Fluency,  Precision Teaching

Building a Learning Momentum

I have been strongly influenced by several behavioral scientists over the years; Murray Sidman, Ogden Lindsley and Tony Nevin, along with my personal guru, Eric Haughton. These researchers helped me better understand the critical nature of positive reinforcement immediately linked to a behavior. Because reinforcement is so critical, and because the absence of it in early school experiences is so damaging, I am writing this column.

My daughter Caitlin was one of the youngsters who had an early bad experience at school. By the beginning of October in first grade Caitlin had stomachaches five days a week, but woke up without pain on Saturday and Sunday. Her face showed the stress as clearly as her stomachaches. She worked with me on reading, and the stomachaches went away. The work we did together resulted in a happy ending for Caitlin, as she continued to build her skills and her confidence, and was an instructive experience for me.

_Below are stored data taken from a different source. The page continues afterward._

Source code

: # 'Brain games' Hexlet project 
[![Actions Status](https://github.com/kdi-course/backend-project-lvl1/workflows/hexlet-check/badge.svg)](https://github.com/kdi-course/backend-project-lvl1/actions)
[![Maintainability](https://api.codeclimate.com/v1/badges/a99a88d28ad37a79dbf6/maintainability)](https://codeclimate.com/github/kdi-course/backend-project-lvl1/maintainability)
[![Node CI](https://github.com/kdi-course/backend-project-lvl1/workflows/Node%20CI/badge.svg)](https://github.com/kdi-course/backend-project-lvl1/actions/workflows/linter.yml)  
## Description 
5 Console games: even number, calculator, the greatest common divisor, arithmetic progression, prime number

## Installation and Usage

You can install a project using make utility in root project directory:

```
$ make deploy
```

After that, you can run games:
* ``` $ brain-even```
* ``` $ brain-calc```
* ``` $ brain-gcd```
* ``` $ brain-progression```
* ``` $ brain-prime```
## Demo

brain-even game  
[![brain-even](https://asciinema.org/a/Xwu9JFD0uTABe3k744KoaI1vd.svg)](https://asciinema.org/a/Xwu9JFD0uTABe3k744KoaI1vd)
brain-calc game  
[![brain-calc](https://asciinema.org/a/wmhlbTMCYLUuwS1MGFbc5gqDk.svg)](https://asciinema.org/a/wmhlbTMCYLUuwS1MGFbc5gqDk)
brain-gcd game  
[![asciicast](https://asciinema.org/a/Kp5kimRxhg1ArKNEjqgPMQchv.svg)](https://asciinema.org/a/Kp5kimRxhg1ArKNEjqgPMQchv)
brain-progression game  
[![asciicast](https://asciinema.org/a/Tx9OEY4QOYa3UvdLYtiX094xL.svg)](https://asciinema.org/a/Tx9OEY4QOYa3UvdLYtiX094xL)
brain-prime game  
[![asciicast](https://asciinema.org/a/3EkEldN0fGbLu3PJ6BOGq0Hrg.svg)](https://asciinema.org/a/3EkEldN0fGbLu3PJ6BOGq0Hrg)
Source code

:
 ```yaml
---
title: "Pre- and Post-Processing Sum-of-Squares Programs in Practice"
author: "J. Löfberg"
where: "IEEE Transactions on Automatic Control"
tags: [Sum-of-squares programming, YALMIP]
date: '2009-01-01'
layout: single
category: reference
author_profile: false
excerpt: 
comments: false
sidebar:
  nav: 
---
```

As I look back at Caitlin’s experience I have begun to think about Dr. John A. (Tony) Nevin, a professor and a renowned researcher in the experimental analysis of behavior. Tony is a marvelous person to know, and is the leading authority on “behavioral momentum,” a term he coined. Tony has examined some of the following questions: What matters most when you are teaching a new skill or discrimination? How do you insure that what you are teaching will remain learned? What creates the momentum that allows a behavior to continue in the face of distraction or interference? Tony’s research uncovered a behavioral force that resembles the way that momentum is conserved in a moving object. Tony’s research indicates that ”Early Reinforcement” is the most powerful ingredient for making a behavior last. He has repeated this research not only with a variety of lab animals, but also with students, all of them learning a variety of different skills. In his studies, and in laboratory replications, it is extremely clear that Early Reinforcement is essential for retention.

Early Reinforcement is easily quantified in a laboratory setting, and the discovery was not what many behavioral experts had expected to find. High frequencies of positive reinforcement (access to grain for a pigeon or rat, money or tokens for a student) can be easily measured and studied. Behavioral scientists had previously taught that “scheduling out” the amount of reinforcement would lead to more durable behavior. In other words, even early in learning, instead of giving the reinforcement every time the right response occurred, it would be better if correct responses were intermittently rewarded. This early scheduling would then make the learner more resistant to changes in the environment, or even to the total lack of positive reinforcement of the learned behavior. However that is not what Tony’s research indicated. Scheduling out the rewards led to much less momentum—the learner would quit doing the behavior when there was a slight change in the environment. A denser early schedule led to much more enduring behavior.

Imagine that you are giving your son or daughter a sticker or a checkmark on a refrigerator calendar. But instead of doing it daily, you do it once ever few weeks. It is unlikely that you will encourage the kind of change in behavior that you are hoping for—and even more unlikely that your child will learn to enjoy the chores that you were rewarding.

Let’s go back to Caitlin and other young learners. If, instead of a lot of positive reinforcement for learning, a student, early on, meets with little or no positive reinforcement, that student is likely to quickly give up on learning and perhaps even give up on the places, such as schools, where that experience occurred.

I have repeatedly seen that this “giving up” can come to color the entire experience for the child, and soon the student simply makes little or no effort to engage in learning, and hates school. Their momentum for doing schoolwork, once damaged, is extremely difficult to restore. Many children lose their interest in school right then—and may never get it back. One student that I met had severe stomach distress to the point of repeated hospitalizations due to the stress of school struggles, while many others had headaches or stomachaches from Sunday night until Friday.

It is possible to turn these feelings around, but to do that you must have excellent, enjoyable experiences, especially with the reading and math skills that are so critical for success. Successful learning and high standards, along with a lot of positive reinforcement, are absolutely necessary to create happy, enduring learners.